Milwaukee Public Schools Superintendent Darienne Driver responded, saying further privatization of education in the city would drain resources from MPS.
“And it just creates, to me, what is already a saturated landscape in Milwaukee around education, it just further adds another layer. And so it’s something that I really don’t support at this time,” Driver says.
Driver says there are a number of strategies in place to raise student achievement at schools the state says are “failing to meet expectations.” The rating is based on student test scores, closing achievement gaps and other measures.
Driver says the district is providing targeted interventions for students struggling in reading and math, and training teachers to help students who’ve experienced trauma.

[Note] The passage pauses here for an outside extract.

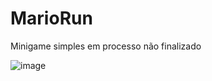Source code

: # MarioRun
Minigame simples em processo não finalizado


![image](https://github.com/mattveanged/MarioRun/assets/62877836/ef53b10f-bb45-400b-b84c-681a6a1fe9d9)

She says factors in students’ lives that can lead to problems at school cannot be discounted.
“So, everything in terms of the environment and safety and crime and things that are happening in the neighborhoods…thinking about economic development, the fact that we have very high poverty rates, very high segregation rates around race and class and so all of those things play a factor when you’re talking about our lowest performing schools,” Driver says.
Bob Peterson, president of the Milwaukee Teachers’ Education Association union, also defended MPS’ turnaround efforts, and criticized the legislative proposal to give away management of certain schools.
“I think we have to keep in mind that what (the GOP lawmakers) are essentially proposing, which is more privatization of the Milwaukee Public Schools, has been tried for the last 25 years without a lot of success,” Peterson says.
Peterson refers to the voucher program in Milwaukee, in which students can use state taxpayer money to attend private, or religious schools.
State test scores show students in voucher schools are doing about the same as students in MPS.
Peterson also says the bill’s authors have no business dictating how Milwaukee Public Schools are run.
“The two, white suburban legislators, they propose that the white county executive appoint a commissioner who will have parallel authority to the democratically elected school board, and in my book, that’s an attack on the democratic rights of the citizens of Milwaukee, the majority of whom are black and brown,” Peterson says.
Milwaukee County Executive Chris Abele also did not respond to our calls seeking comment Monday.